Collect whole blood in a purple top (EDTA) tube.
Refrigerate sample until shipment. Send the sample at room temperature with overnight delivery for receipt Monday through Friday within 24 hours of collection.
Whole blood can be refrigerated until shipment.
Heparinized specimens, severely hemolyzed specimens, frozen, clotted or possibly commingled specimens, blood in non-sterile or leaky containers, mislabeled or inappropriately labeled specimens.
Do not heat, freeze or centrifuge blood before shipment. Refrigerate sample until shipment.
Mon - Fri 9:00am to 4:00pm
Gilbert’s syndrome, a common phenotype found in approximately 3-10% of the general population, is characterized by mild, chronic, unconjugated hyperbilirubinemia in the absence of liver disease or overt hemolysis. The diagnosis of this disorder is made on the observation of elevated unconjugated bilirubin levels and normal liver function. The importance of the diagnosis of this benign syndrome is to rule out more serious liver disease as the underlying cause of the hyperbilirubinemia. Individuals with Gilbert’s syndrome have a reduced level of hepatic bilirubin UDP-glucuronosyltransferase 1A1 (UGT1A1), the enzyme necessary for the conjugation of bilirubin.
The UGT1A1 gene is located on chromosome 2q37. A polymorphism in the promoter region of the UGT1A1 gene has been identified in the majority of Caucasian individuals with Gilbert’s syndrome (80-100%). Most individuals are homozygous for two extra bases (TA) in the promoter region of the gene and have an A(TA)7TAA
sequence rather than an A(TA)6TAA sequence. This change is associated with reduced expression of the UGT1A1 gene. Other normal alleles with 5 TA repeats or abnormal alleles with 8 TA repeats have also been identified, although less commonly.
We offer DNA sequence analysis of the promoter region of the UGT1A1 gene to detect all allele types. PCR amplification and sequencing is performed on the promoter region. The patient’s gene sequence is then compared to a reference sequence. Sequence variants are classified as A(TA)6TAA, A(TA)7TAA, A(TA)5TAA, and A(TA)8TAA.
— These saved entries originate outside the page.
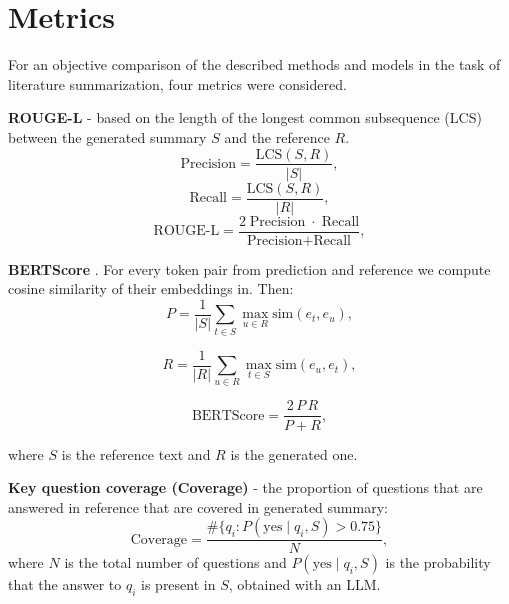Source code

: \documentclass{superfri}
\begin{document}

\section{Metrics}

For an objective comparison of the described methods and models in the task of literature summarization, four metrics were considered.

\textbf{ROUGE-L} \cite{rouge} - based on the length of the longest common subsequence (LCS) between the generated summary $S$ and the reference $R$.
\begin{equation}
  \text{Precision} = \frac{\mathrm{LCS}(S,R)}{|S|},
\end{equation}
\begin{equation}
  \text{Recall} = \frac{\mathrm{LCS}(S,R)}{|R|},
\end{equation}
\begin{equation}
  \text{ROUGE-L} = \frac{2\;\text{Precision}\;\cdot\;\text{Recall}}{\text{Precision} + \text{Recall}},
\end{equation}

\textbf{BERTScore} \cite{bertscore}. For every token pair from prediction and reference we compute cosine similarity of their embeddings in. Then:
\begin{equation}
P = \frac{1}{|S|}\sum_{t\in S}\max_{u\in R}\!\mathrm{sim}(e_t, e_u),
\end{equation}

\begin{equation}
R = \frac{1}{|R|}\sum_{u\in R}\max_{t\in S}\!\mathrm{sim}(e_u, e_t),
\end{equation}

\begin{equation}
\text{BERTScore} = \frac{2\,P\,R}{P+R},
\end{equation}

where \(S\) is the reference text and \(R\) is the generated one.

\textbf{Key question coverage (Coverage)} - the proportion of questions that are answered in reference that are covered in generated summary:
\begin{equation}
  \text{Coverage} = \frac{\#\{q_i\colon P(\text{yes}\mid q_i,S)\!>\!0.75\}}{N},
\end{equation}
where $N$ is the total number of questions and $P(\text{yes}\mid q_i,S)$ is the probability that the answer to $q_i$ is present in $S$,
obtained with an LLM.
\end{document}
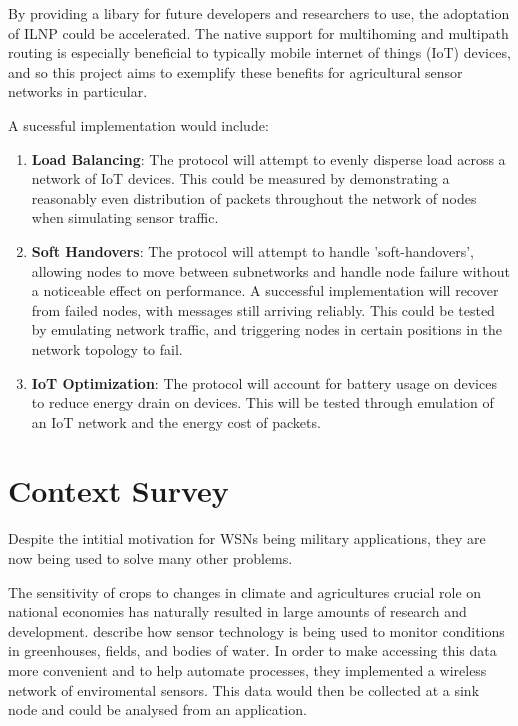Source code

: \documentclass[12pt]{article}
\begin{document}
By providing a libary for future developers and researchers to use, the adoptation of ILNP could be accelerated. The native support for multihoming and multipath routing is especially beneficial to typically mobile internet of things (IoT) devices, and so this project aims to exemplify these benefits for agricultural sensor networks in particular. 

\vspace{\baselineskip}
\noindent A sucessful implementation would include:

\begin{enumerate}
	\item \textbf{Load Balancing}: The protocol will attempt to evenly disperse load across a network of IoT
devices. This could be measured by demonstrating a reasonably even distribution of packets throughout the network of nodes when simulating sensor traffic. 
	\item \textbf{Soft Handovers}: The protocol will attempt to handle ’soft-handovers’, allowing nodes to
move between subnetworks and handle node failure without a noticeable effect on performance. A successful implementation will recover from failed nodes, with messages still arriving reliably. This could be tested by emulating network traffic, and triggering nodes in certain positions in the network topology to fail.

\item \textbf{IoT Optimization}: The protocol will account for battery usage on devices to reduce energy drain
on devices. This will be tested through emulation of an IoT network and the energy cost of packets.
\end{enumerate}

\pagebreak
\section{Context Survey}

Despite the intitial motivation for WSNs being military applications, they are now being used to solve many other problems.

The sensitivity of crops to changes in climate and agricultures crucial role on national economies has naturally resulted in large amounts of research and development. \cite{agrisensor} describe how sensor technology is being used to monitor conditions in greenhouses, fields, and bodies of water. In order to make accessing this data more convenient and to help automate processes, they implemented a wireless network of enviromental sensors. This data would then be collected at a sink node and could be analysed from an application. 
\end{document}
The analytical sensitivity for sequencing is close to 100%. Approximately 98% of patients with Gilbert’s syndrome will be homozygous or compound heterozygotes for two abnormal TA repeat alleles.
Test results with interpretation will be mailed and/or faxed to the referring physician or send out lab following completion of the test. Additional reports will be provided as requested.
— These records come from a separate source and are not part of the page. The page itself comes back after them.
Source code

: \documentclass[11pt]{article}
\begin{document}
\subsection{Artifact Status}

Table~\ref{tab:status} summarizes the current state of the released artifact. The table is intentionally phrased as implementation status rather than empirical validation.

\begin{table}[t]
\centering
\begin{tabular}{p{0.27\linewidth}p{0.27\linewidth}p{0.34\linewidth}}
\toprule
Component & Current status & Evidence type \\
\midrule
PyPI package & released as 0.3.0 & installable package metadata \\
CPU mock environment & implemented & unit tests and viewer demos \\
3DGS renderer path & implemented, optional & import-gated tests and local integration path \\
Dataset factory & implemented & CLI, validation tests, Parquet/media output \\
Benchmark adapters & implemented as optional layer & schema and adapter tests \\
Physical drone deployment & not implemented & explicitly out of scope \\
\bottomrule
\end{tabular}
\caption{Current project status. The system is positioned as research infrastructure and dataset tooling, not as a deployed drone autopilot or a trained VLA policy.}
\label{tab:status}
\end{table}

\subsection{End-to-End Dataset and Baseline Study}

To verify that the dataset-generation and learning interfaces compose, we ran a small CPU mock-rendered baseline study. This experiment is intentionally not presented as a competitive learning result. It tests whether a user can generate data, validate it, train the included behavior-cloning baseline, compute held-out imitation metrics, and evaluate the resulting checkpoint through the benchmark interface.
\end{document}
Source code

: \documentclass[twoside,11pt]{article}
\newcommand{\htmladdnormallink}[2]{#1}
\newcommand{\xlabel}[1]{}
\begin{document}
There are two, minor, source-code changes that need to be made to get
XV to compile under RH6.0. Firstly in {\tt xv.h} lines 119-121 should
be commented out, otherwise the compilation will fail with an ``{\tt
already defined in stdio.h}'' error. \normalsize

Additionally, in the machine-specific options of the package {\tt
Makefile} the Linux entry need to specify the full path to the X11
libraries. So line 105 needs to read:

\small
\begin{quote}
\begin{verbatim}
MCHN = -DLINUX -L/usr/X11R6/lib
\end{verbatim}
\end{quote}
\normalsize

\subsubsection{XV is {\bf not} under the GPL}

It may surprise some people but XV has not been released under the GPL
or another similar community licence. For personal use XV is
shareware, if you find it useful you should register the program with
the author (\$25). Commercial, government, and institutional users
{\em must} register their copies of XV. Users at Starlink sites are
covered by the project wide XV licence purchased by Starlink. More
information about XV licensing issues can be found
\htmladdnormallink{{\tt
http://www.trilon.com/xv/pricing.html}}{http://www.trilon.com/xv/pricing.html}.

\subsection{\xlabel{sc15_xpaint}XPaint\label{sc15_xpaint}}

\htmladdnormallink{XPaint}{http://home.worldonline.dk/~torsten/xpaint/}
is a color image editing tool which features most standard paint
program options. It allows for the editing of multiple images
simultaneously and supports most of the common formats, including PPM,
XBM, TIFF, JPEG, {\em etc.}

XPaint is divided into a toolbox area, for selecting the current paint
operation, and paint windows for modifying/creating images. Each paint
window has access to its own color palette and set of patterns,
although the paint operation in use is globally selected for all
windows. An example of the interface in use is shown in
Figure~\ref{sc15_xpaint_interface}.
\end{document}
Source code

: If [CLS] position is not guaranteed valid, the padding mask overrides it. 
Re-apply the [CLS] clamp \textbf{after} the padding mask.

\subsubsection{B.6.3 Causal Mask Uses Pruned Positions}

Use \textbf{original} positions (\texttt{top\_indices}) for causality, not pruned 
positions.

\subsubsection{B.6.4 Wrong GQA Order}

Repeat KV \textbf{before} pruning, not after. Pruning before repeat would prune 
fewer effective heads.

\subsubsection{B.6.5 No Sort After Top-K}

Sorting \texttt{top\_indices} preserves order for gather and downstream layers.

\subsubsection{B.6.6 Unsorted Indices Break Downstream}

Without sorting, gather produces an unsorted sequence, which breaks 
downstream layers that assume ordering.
Gilbert’s syndrome is considered benign in adults, although an incidental finding of hyperbilirubinemia may raise the possibility of liver disease and so trigger unnecessary investigational testing. Co-inheritance of Gilbert’s syndrome and a known hemolytic disorder such as sickle cell anemia may go undetected due to already high levels of unconjugated bilirubin in these patients. However, these patients are at increased risk for developing gallstones at an early age. Confirmation of Gilbert’s syndrome in these patients may lead to early intervention and treatment. Gilbert’s syndrome is also associated with a higher chance of developing severe diarrhea and leucopenia during irinotecan therapy. Irinotecan is a potent chemotherapeutic drug commonly used for many types of cancer, in particular, gastrointestinal and pulmonary malignancies. Its active metabolite, SN-38, is glucuronidated by UGT1A1. The presence of the 7/7 genotype in UGT1A1 can lead to a 1.8-3.9 lower glucuronidation of SN-38 compared with patients with the wild type (6/6) resulting in dose limiting toxicity of irinotecan. Determination of UGT1A1 genotypes will aid in identifying those patients who have an increased risk of developing toxicity phenotypes with irinotecan treatment.
Whole blood in EDTA purple top tubes is the preferred sample. High molecular weight genomic DNA, cheek epithelial cells, or other samples containing DNA may be acceptable. Contact the laboratory for specific instructions regarding such samples before sending the sample.